What to do - A complete, word-for-word restatement of the entries is needed.
(Information)
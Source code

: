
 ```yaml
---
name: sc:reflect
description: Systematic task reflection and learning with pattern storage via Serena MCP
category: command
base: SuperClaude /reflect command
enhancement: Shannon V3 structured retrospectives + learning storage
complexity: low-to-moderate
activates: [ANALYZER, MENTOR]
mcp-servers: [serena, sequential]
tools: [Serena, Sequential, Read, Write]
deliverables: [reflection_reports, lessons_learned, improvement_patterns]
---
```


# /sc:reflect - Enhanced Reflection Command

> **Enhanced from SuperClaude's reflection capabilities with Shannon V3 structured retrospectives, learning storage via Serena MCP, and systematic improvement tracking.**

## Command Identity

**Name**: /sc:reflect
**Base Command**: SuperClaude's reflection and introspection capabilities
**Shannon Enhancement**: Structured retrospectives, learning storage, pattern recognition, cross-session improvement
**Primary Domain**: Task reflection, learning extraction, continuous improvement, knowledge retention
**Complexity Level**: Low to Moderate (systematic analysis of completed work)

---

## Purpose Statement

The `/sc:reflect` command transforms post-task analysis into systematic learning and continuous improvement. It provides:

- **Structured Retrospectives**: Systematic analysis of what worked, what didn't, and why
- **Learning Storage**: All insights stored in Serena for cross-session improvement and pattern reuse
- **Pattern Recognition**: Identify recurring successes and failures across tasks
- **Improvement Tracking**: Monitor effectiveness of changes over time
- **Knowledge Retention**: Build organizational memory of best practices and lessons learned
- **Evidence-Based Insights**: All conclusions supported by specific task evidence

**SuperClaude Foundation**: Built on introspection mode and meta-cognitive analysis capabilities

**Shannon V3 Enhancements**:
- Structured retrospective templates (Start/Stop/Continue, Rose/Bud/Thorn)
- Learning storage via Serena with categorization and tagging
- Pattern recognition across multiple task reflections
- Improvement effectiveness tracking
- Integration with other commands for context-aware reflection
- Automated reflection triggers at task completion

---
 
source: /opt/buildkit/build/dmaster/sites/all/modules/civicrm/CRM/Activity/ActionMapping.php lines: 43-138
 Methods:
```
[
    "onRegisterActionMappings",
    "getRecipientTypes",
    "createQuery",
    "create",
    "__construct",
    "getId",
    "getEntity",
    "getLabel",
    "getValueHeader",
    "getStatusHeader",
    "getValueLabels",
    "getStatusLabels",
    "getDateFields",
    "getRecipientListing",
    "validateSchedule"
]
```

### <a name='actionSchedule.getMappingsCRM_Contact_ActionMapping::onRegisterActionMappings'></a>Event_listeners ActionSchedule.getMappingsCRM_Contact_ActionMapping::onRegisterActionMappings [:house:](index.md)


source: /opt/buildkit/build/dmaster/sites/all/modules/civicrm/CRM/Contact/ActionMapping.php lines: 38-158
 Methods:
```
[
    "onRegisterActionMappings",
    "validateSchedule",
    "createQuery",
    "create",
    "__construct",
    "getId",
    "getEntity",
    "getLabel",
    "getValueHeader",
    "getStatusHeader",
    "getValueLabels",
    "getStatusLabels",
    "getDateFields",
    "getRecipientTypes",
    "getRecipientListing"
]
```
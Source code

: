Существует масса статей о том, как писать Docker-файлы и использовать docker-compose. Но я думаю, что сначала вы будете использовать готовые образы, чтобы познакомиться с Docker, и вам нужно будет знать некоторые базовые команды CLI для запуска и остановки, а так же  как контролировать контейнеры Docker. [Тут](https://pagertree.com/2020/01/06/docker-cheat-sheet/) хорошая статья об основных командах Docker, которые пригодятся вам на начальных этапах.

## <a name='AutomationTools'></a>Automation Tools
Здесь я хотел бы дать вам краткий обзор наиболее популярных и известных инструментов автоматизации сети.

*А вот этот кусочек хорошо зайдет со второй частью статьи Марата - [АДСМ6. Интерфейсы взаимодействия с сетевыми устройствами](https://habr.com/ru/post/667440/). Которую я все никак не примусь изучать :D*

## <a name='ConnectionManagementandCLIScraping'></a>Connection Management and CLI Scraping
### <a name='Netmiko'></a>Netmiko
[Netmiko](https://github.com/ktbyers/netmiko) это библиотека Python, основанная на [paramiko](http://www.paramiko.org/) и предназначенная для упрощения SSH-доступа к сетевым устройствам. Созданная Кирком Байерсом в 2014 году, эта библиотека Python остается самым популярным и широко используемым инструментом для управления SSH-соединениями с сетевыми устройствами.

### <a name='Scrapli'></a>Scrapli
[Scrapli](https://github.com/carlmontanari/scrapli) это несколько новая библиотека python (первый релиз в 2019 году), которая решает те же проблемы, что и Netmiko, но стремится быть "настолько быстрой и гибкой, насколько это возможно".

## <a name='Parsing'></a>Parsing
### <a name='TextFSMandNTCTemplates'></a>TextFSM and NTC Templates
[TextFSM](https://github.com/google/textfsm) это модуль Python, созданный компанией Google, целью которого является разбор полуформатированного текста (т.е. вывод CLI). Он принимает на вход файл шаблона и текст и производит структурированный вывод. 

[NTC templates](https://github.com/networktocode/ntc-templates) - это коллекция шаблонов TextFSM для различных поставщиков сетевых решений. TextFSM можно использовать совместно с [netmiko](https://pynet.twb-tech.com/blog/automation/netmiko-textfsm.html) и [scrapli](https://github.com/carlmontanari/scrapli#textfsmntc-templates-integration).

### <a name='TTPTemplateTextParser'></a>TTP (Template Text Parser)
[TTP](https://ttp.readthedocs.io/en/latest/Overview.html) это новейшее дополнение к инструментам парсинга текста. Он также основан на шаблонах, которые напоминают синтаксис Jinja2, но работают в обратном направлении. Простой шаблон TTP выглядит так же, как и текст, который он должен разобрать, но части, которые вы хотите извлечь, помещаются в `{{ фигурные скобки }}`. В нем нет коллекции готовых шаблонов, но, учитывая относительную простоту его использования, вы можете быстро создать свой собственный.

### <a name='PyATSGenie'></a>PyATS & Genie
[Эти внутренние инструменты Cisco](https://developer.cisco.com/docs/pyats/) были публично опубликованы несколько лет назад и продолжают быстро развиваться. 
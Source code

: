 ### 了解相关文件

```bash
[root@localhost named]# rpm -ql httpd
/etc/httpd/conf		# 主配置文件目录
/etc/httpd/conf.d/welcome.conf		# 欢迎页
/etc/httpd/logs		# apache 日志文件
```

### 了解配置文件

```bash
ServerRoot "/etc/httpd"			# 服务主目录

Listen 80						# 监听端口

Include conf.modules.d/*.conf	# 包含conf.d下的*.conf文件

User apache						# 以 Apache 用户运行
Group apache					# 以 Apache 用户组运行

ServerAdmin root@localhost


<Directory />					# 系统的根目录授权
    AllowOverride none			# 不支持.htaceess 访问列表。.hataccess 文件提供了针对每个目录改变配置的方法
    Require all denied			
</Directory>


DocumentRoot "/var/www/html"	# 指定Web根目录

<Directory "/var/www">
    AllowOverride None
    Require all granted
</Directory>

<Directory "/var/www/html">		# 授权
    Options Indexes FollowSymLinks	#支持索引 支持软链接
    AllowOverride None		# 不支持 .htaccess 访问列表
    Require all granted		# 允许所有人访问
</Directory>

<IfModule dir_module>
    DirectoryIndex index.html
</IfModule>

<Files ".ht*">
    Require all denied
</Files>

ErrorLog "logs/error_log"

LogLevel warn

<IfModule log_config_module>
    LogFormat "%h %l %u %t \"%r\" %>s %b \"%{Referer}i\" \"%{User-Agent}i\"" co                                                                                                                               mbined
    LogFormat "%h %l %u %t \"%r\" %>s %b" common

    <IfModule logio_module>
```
(End Information)
Expected answer -
Source code

:
 ```yaml
---
name: sc:reflect
description: Systematic task reflection and learning with pattern storage via Serena MCP
category: command
base: SuperClaude /reflect command
enhancement: Shannon V3 structured retrospectives + learning storage
complexity: low-to-moderate
activates: [ANALYZER, MENTOR]
mcp-servers: [serena, sequential]
tools: [Serena, Sequential, Read, Write]
deliverables: [reflection_reports, lessons_learned, improvement_patterns]
---
```


# /sc:reflect - Enhanced Reflection Command

> **Enhanced from SuperClaude's reflection capabilities with Shannon V3 structured retrospectives, learning storage via Serena MCP, and systematic improvement tracking.**

## Command Identity

**Name**: /sc:reflect
**Base Command**: SuperClaude's reflection and introspection capabilities
**Shannon Enhancement**: Structured retrospectives, learning storage, pattern recognition, cross-session improvement
**Primary Domain**: Task reflection, learning extraction, continuous improvement, knowledge retention
**Complexity Level**: Low to Moderate (systematic analysis of completed work)

---

## Purpose Statement

The `/sc:reflect` command transforms post-task analysis into systematic learning and continuous improvement. It provides:

- **Structured Retrospectives**: Systematic analysis of what worked, what didn't, and why
- **Learning Storage**: All insights stored in Serena for cross-session improvement and pattern reuse
- **Pattern Recognition**: Identify recurring successes and failures across tasks
- **Improvement Tracking**: Monitor effectiveness of changes over time
- **Knowledge Retention**: Build organizational memory of best practices and lessons learned
- **Evidence-Based Insights**: All conclusions supported by specific task evidence

**SuperClaude Foundation**: Built on introspection mode and meta-cognitive analysis capabilities

**Shannon V3 Enhancements**:
- Structured retrospective templates (Start/Stop/Continue, Rose/Bud/Thorn)
- Learning storage via Serena with categorization and tagging
- Pattern recognition across multiple task reflections
- Improvement effectiveness tracking
- Integration with other commands for context-aware reflection
- Automated reflection triggers at task completion

---
 
source: /opt/buildkit/build/dmaster/sites/all/modules/civicrm/CRM/Activity/ActionMapping.php lines: 43-138
 Methods:
```
[
    "onRegisterActionMappings",
    "getRecipientTypes",
    "createQuery",
    "create",
    "__construct",
    "getId",
    "getEntity",
    "getLabel",
    "getValueHeader",
    "getStatusHeader",
    "getValueLabels",
    "getStatusLabels",
    "getDateFields",
    "getRecipientListing",
    "validateSchedule"
]
```

### <a name='actionSchedule.getMappingsCRM_Contact_ActionMapping::onRegisterActionMappings'></a>Event_listeners ActionSchedule.getMappingsCRM_Contact_ActionMapping::onRegisterActionMappings [:house:](index.md)


source: /opt/buildkit/build/dmaster/sites/all/modules/civicrm/CRM/Contact/ActionMapping.php lines: 38-158
 Methods:
```
[
    "onRegisterActionMappings",
    "validateSchedule",
    "createQuery",
    "create",
    "__construct",
    "getId",
    "getEntity",
    "getLabel",
    "getValueHeader",
    "getStatusHeader",
    "getValueLabels",
    "getStatusLabels",
    "getDateFields",
    "getRecipientTypes",
    "getRecipientListing"
]
```
Source code

:Существует масса статей о том, как писать Docker-файлы и использовать docker-compose. Но я думаю, что сначала вы будете использовать готовые образы, чтобы познакомиться с Docker, и вам нужно будет знать некоторые базовые команды CLI для запуска и остановки, а так же  как контролировать контейнеры Docker. [Тут](https://pagertree.com/2020/01/06/docker-cheat-sheet/) хорошая статья об основных командах Docker, которые пригодятся вам на начальных этапах.

## <a name='AutomationTools'></a>Automation Tools
Здесь я хотел бы дать вам краткий обзор наиболее популярных и известных инструментов автоматизации сети.

*А вот этот кусочек хорошо зайдет со второй частью статьи Марата - [АДСМ6. Интерфейсы взаимодействия с сетевыми устройствами](https://habr.com/ru/post/667440/). Которую я все никак не примусь изучать :D*

## <a name='ConnectionManagementandCLIScraping'></a>Connection Management and CLI Scraping
### <a name='Netmiko'></a>Netmiko
[Netmiko](https://github.com/ktbyers/netmiko) это библиотека Python, основанная на [paramiko](http://www.paramiko.org/) и предназначенная для упрощения SSH-доступа к сетевым устройствам. Созданная Кирком Байерсом в 2014 году, эта библиотека Python остается самым популярным и широко используемым инструментом для управления SSH-соединениями с сетевыми устройствами.

### <a name='Scrapli'></a>Scrapli
[Scrapli](https://github.com/carlmontanari/scrapli) это несколько новая библиотека python (первый релиз в 2019 году), которая решает те же проблемы, что и Netmiko, но стремится быть "настолько быстрой и гибкой, насколько это возможно".

## <a name='Parsing'></a>Parsing
### <a name='TextFSMandNTCTemplates'></a>TextFSM and NTC Templates
[TextFSM](https://github.com/google/textfsm) это модуль Python, созданный компанией Google, целью которого является разбор полуформатированного текста (т.е. вывод CLI). Он принимает на вход файл шаблона и текст и производит структурированный вывод. 

[NTC templates](https://github.com/networktocode/ntc-templates) - это коллекция шаблонов TextFSM для различных поставщиков сетевых решений. TextFSM можно использовать совместно с [netmiko](https://pynet.twb-tech.com/blog/automation/netmiko-textfsm.html) и [scrapli](https://github.com/carlmontanari/scrapli#textfsmntc-templates-integration).

### <a name='TTPTemplateTextParser'></a>TTP (Template Text Parser)
[TTP](https://ttp.readthedocs.io/en/latest/Overview.html) это новейшее дополнение к инструментам парсинга текста. Он также основан на шаблонах, которые напоминают синтаксис Jinja2, но работают в обратном направлении. Простой шаблон TTP выглядит так же, как и текст, который он должен разобрать, но части, которые вы хотите извлечь, помещаются в `{{ фигурные скобки }}`. В нем нет коллекции готовых шаблонов, но, учитывая относительную простоту его использования, вы можете быстро создать свой собственный.

### <a name='PyATSGenie'></a>PyATS & Genie
[Эти внутренние инструменты Cisco](https://developer.cisco.com/docs/pyats/) были публично опубликованы несколько лет назад и продолжают быстро развиваться. 
Source code

: ### 了解相关文件

```bash
[root@localhost named]# rpm -ql httpd
/etc/httpd/conf		# 主配置文件目录
/etc/httpd/conf.d/welcome.conf		# 欢迎页
/etc/httpd/logs		# apache 日志文件
```

### 了解配置文件

```bash
ServerRoot "/etc/httpd"			# 服务主目录

Listen 80						# 监听端口

Include conf.modules.d/*.conf	# 包含conf.d下的*.conf文件

User apache						# 以 Apache 用户运行
Group apache					# 以 Apache 用户组运行

ServerAdmin root@localhost


<Directory />					# 系统的根目录授权
    AllowOverride none			# 不支持.htaceess 访问列表。.hataccess 文件提供了针对每个目录改变配置的方法
    Require all denied			
</Directory>


DocumentRoot "/var/www/html"	# 指定Web根目录

<Directory "/var/www">
    AllowOverride None
    Require all granted
</Directory>

<Directory "/var/www/html">		# 授权
    Options Indexes FollowSymLinks	#支持索引 支持软链接
    AllowOverride None		# 不支持 .htaccess 访问列表
    Require all granted		# 允许所有人访问
</Directory>

<IfModule dir_module>
    DirectoryIndex index.html
</IfModule>

<Files ".ht*">
    Require all denied
</Files>

ErrorLog "logs/error_log"

LogLevel warn

<IfModule log_config_module>
    LogFormat "%h %l %u %t \"%r\" %>s %b \"%{Referer}i\" \"%{User-Agent}i\"" co                                                                                                                               mbined
    LogFormat "%h %l %u %t \"%r\" %>s %b" common

    <IfModule logio_module>
```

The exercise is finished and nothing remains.